**TASK STATEMENT**
Find how many lines in the entries below carry the word "yang" and answer with only that figure.

[Document images with source code]
——

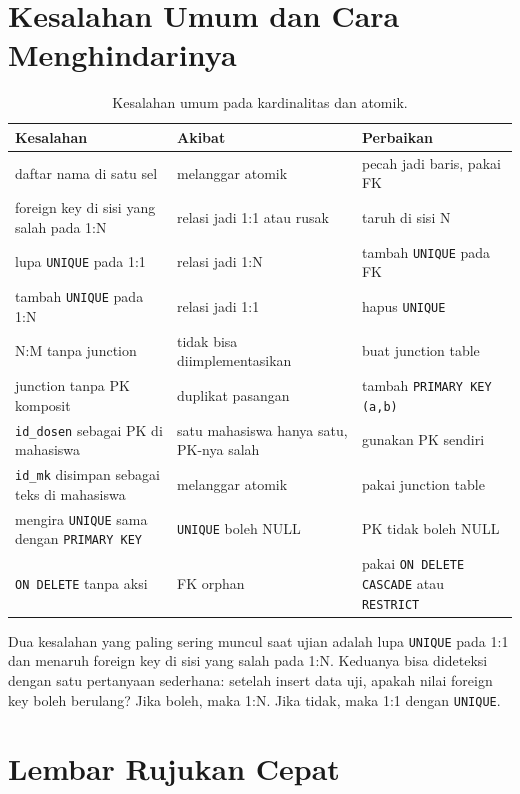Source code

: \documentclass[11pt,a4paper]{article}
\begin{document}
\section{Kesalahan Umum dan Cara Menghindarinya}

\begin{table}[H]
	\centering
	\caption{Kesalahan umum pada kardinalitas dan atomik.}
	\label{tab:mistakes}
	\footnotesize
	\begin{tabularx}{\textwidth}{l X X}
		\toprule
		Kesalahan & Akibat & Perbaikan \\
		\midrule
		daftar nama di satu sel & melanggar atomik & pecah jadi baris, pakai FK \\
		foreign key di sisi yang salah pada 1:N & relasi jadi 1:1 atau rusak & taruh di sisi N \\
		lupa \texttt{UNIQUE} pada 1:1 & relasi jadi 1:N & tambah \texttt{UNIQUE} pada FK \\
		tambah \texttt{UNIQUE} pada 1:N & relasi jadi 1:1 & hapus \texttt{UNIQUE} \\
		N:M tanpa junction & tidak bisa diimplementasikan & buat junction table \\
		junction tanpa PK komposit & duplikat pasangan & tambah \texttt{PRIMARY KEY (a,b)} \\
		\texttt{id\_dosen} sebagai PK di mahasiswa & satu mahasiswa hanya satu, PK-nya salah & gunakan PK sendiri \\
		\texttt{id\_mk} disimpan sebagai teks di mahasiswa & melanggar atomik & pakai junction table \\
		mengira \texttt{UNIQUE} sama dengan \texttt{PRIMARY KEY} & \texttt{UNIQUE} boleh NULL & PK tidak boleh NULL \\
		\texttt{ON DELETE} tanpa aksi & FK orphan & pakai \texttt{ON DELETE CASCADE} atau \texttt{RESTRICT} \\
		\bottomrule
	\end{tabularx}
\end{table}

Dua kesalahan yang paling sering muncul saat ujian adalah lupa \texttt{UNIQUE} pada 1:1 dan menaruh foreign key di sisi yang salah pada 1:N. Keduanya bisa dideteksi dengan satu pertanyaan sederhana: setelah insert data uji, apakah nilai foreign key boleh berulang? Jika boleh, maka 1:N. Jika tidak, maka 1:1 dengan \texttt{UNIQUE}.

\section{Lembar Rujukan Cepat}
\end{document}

——

**THE ANSWER**
2